Hi ELLEN,Well with this mating the hen carrys only one color and she passes it on to the young cock that is why you get mealy cocks now the cock bird in this mating is heterozygous which means that he is not pure for red as he carries a second color which is blue he throws this blue gene to the hen thus the blue hens. How ever if you do get a mealy cock it will be pure for red that is he will be carring two red color genes. Geneticly hens carry only one color gene while the cocks carry two color genes. I would be quite intrested to see what sex this birds turns out to be, as MOSAIC brake all the rules of genetics,also not all MOSAICS are like yours some only show a few feathers of a different color not to be confused with the black flecking that many red cocks show these feathers will be true blue feathers I have had cocks that will have this and most think that they are mealies so I leave it at that . .GEORGE


----------



## relofts (Apr 8, 2004)

Ok, I am hoping this works posting the pictures like this.





































This is a cock bird.

Hope this works, it only allows me to post 4 photos in a message so I will do one more post with the last photo we took.

Ellen


----------



## relofts (Apr 8, 2004)

*Photos*

Here is the last photo.










He is fantastic to handle, all muscle.

Ellen


----------



## george simon (Feb 28, 2006)

zimmzimm3 said:


> That is really cool can it happen with any combo of colors.
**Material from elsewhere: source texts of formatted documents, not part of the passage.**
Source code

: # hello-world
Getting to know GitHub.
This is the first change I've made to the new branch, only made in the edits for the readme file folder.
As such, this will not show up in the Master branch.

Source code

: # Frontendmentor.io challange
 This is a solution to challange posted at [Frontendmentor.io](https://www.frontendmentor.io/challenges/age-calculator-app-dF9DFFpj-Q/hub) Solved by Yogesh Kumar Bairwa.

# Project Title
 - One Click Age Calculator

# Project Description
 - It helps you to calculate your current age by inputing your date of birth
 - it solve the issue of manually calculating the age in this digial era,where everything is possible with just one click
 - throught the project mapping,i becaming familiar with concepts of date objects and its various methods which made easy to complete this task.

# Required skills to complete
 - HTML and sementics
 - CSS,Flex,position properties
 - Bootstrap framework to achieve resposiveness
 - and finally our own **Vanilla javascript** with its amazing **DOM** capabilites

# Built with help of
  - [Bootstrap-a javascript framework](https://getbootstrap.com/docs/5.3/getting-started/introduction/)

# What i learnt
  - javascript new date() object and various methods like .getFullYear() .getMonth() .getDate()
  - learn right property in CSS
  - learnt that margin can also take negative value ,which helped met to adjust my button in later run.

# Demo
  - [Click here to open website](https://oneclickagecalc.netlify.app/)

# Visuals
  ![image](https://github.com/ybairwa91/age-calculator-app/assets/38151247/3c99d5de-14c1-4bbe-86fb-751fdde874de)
 Hi zimmzimm3, The answer to your question is yes it can happen with other colors. .GEORGE


----------



## Maggie-NC (Jun 22, 2005)

Ellen, I think that is one of the prettiest pigeons we've seen on the forum. Do you still have him? Every time someone asks what a mosaic looks like, I reference your baby.


----------



## bloodlines_365 (Jan 15, 2008)

this birds has really nice long flights,and enteresting color too!!


----------



## relofts (Apr 8, 2004)

Yes I still have him, I had intended on sending him to a friend as a special gift for one he lost years ago that had lots of great memories for him but as of yet he is still here with me. These pictures were taken yesterday 02/10/2008. 

I was looking for a easy way to get all the pictures into one thread for viewing from his fledging stage through to his adult stage but it doesn't appear to be as easy of task as I once thought, if you know of a easy solution feel free to do so. 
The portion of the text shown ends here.